WASHINGTON – U.S. Senators Bill Cassidy, M.D. (R-LA), Bill Hagerty (R-TN), and 17 other Republican senators today urged President Biden to implement certain measures to lower fertilizer costs, which have been on the rise due to the supply chain bottleneck and the current energy crisis. These measures include increasing domestic natural gas production, approving pending LNG permits, eliminating cross-border vaccine mandates, working with stakeholders to prevent a Canadian Pacific Railway strike, and expediting relief funding for farmers facing financial difficulty.
“Ongoing supply-chain bottlenecks and the rising cost of energy are among the factors sending fertilizer prices soaring, and disruptions stemming from Russia’s invasion of Ukraine will only compound the problem,” said the senators. “As a result, Americans will pay more at restaurants, grocery stores, and other places.”
“We are therefore urging your administration to review all available options to lower the cost of fertilizer…to partially remedy the high costs of fertilizer impacting American farmers and ultimately American consumers,” continued the senators.
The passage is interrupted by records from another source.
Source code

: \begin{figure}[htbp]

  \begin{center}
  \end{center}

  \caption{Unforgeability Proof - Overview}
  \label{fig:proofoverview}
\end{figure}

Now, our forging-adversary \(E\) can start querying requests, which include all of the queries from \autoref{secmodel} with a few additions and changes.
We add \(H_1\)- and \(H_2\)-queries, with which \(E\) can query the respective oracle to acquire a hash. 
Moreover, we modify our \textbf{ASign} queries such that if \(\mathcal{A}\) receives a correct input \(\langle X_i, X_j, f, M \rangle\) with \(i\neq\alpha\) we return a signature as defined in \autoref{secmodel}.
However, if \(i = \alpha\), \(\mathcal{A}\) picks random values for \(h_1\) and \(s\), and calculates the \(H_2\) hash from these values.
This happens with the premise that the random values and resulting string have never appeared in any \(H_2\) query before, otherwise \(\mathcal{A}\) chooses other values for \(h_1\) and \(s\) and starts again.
Cassidy and Hagerty are joined by Senators John Barrasso (R-WY), John Cornyn (R-TX) John Hoeven (R-ND), Cynthia Lummis (R-WY), Marsha Blackburn (R-TN), Ted Cruz (R-TX), Thom Tillis (R-NC), James Inhofe (R-OK), Chuck Grassley (R-IA), Mike Rounds (R-SD), Tom Cotton (R-AR), Roger Marshall (R-KS), Steve Daines (R-MT), Tommy Tuberville (R-AL), Richard Burr (R-NC), and John Kennedy (R-LA).
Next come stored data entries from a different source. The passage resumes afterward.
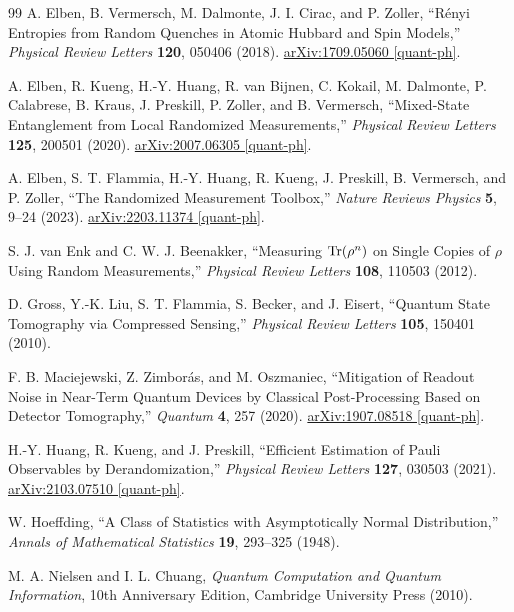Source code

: \documentclass[12pt,a4paper,oneside]{book}
\theoremstyle{plain}
\theoremstyle{definition}
\theoremstyle{remark}
\begin{document}
\begin{thebibliography}{99}
A. Elben, B. Vermersch, M. Dalmonte, J. I. Cirac, and P. Zoller,
``R\'enyi Entropies from Random Quenches in Atomic Hubbard and Spin Models,''
\emph{Physical Review Letters} \textbf{120}, 050406 (2018).
\href{https://arxiv.org/abs/1709.05060}{arXiv:1709.05060 [quant-ph]}.

A. Elben, R. Kueng, H.-Y. Huang, R. van Bijnen, C. Kokail, M. Dalmonte, P. Calabrese, B. Kraus, J. Preskill, P. Zoller, and B. Vermersch,
``Mixed-State Entanglement from Local Randomized Measurements,''
\emph{Physical Review Letters} \textbf{125}, 200501 (2020).
\href{https://arxiv.org/abs/2007.06305}{arXiv:2007.06305 [quant-ph]}.

A. Elben, S. T. Flammia, H.-Y. Huang, R. Kueng, J. Preskill, B. Vermersch, and P. Zoller,
``The Randomized Measurement Toolbox,''
\emph{Nature Reviews Physics} \textbf{5}, 9--24 (2023).
\href{https://arxiv.org/abs/2203.11374}{arXiv:2203.11374 [quant-ph]}.

S. J. van Enk and C. W. J. Beenakker,
``Measuring $\Tr(\rho^n)$ on Single Copies of $\rho$ Using Random Measurements,''
\emph{Physical Review Letters} \textbf{108}, 110503 (2012).

D. Gross, Y.-K. Liu, S. T. Flammia, S. Becker, and J. Eisert,
``Quantum State Tomography via Compressed Sensing,''
\emph{Physical Review Letters} \textbf{105}, 150401 (2010).

F. B. Maciejewski, Z. Zimbor\'as, and M. Oszmaniec,
``Mitigation of Readout Noise in Near-Term Quantum Devices by Classical Post-Processing Based on Detector Tomography,''
\emph{Quantum} \textbf{4}, 257 (2020).
\href{https://arxiv.org/abs/1907.08518}{arXiv:1907.08518 [quant-ph]}.

H.-Y. Huang, R. Kueng, and J. Preskill,
``Efficient Estimation of Pauli Observables by Derandomization,''
\emph{Physical Review Letters} \textbf{127}, 030503 (2021).
\href{https://arxiv.org/abs/2103.07510}{arXiv:2103.07510 [quant-ph]}.

W. Hoeffding,
``A Class of Statistics with Asymptotically Normal Distribution,''
\emph{Annals of Mathematical Statistics} \textbf{19}, 293--325 (1948).

M. A. Nielsen and I. L. Chuang,
\emph{Quantum Computation and Quantum Information},
10th Anniversary Edition, Cambridge University Press (2010).


\end{thebibliography}
\end{document}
Read the full letter here or below.
Dear Mr. President:
We are writing to express our serious concern regarding record-high fertilizer prices impacting American farmers going into the spring planting season. Fertilizer is a primary input and major expense for producers across the country, and price increases will have a significant effect on farm profitability and the prices of food and consumer products.
Since January 2021, according to the most recent data from the United States Department of Agricultural Marketing Services, the prices of key fertilizer sources have substantially increased as follows: anhydrous ammonia (by 203%); Urea (by 141%); liquid nitrogen (162%); monoammonium phosphate (MAP) (by 74%); potash (by 125%); and farm diesel (by 95%).
Ongoing supply-chain bottlenecks and the rising cost of energy are among the factors sending fertilizer prices soaring, and disruptions stemming from Russia’s invasion of Ukraine will only compound the problem. As a result, Americans will pay more at restaurants, grocery stores, and other places.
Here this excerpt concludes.